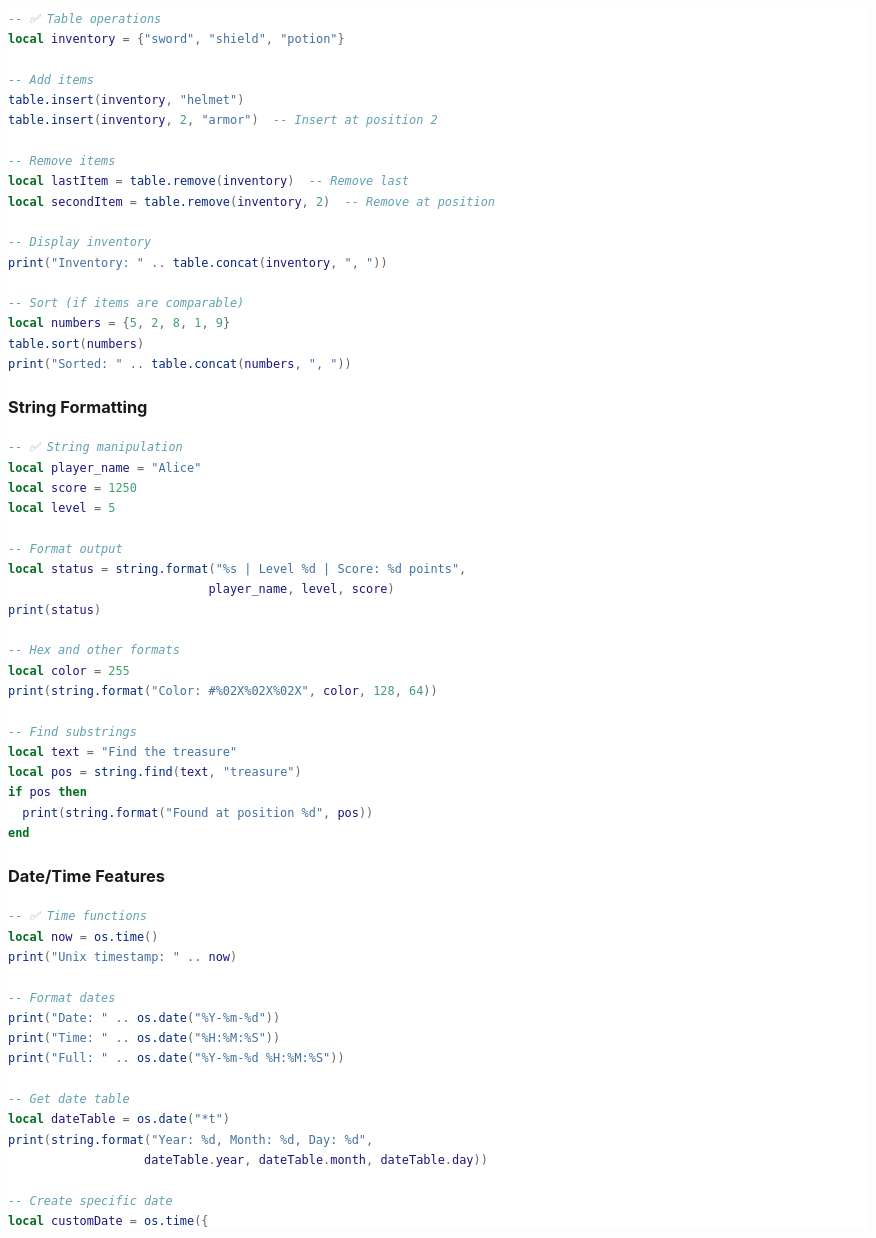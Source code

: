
 ```lua
-- ✅ Table operations
local inventory = {"sword", "shield", "potion"}

-- Add items
table.insert(inventory, "helmet")
table.insert(inventory, 2, "armor")  -- Insert at position 2

-- Remove items
local lastItem = table.remove(inventory)  -- Remove last
local secondItem = table.remove(inventory, 2)  -- Remove at position

-- Display inventory
print("Inventory: " .. table.concat(inventory, ", "))

-- Sort (if items are comparable)
local numbers = {5, 2, 8, 1, 9}
table.sort(numbers)
print("Sorted: " .. table.concat(numbers, ", "))
```

### String Formatting

```lua
-- ✅ String manipulation
local player_name = "Alice"
local score = 1250
local level = 5

-- Format output
local status = string.format("%s | Level %d | Score: %d points",
                            player_name, level, score)
print(status)

-- Hex and other formats
local color = 255
print(string.format("Color: #%02X%02X%02X", color, 128, 64))

-- Find substrings
local text = "Find the treasure"
local pos = string.find(text, "treasure")
if pos then
  print(string.format("Found at position %d", pos))
end
```

### Date/Time Features

```lua
-- ✅ Time functions
local now = os.time()
print("Unix timestamp: " .. now)

-- Format dates
print("Date: " .. os.date("%Y-%m-%d"))
print("Time: " .. os.date("%H:%M:%S"))
print("Full: " .. os.date("%Y-%m-%d %H:%M:%S"))

-- Get date table
local dateTable = os.date("*t")
print(string.format("Year: %d, Month: %d, Day: %d",
                   dateTable.year, dateTable.month, dateTable.day))

-- Create specific date
local customDate = os.time({
```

— Directions for this task —
Scan the material above for the word "dateTable", and copy every line in which it is found.

— Answer to this problem —
local dateTable = os.date("*t")
                   dateTable.year, dateTable.month, dateTable.day))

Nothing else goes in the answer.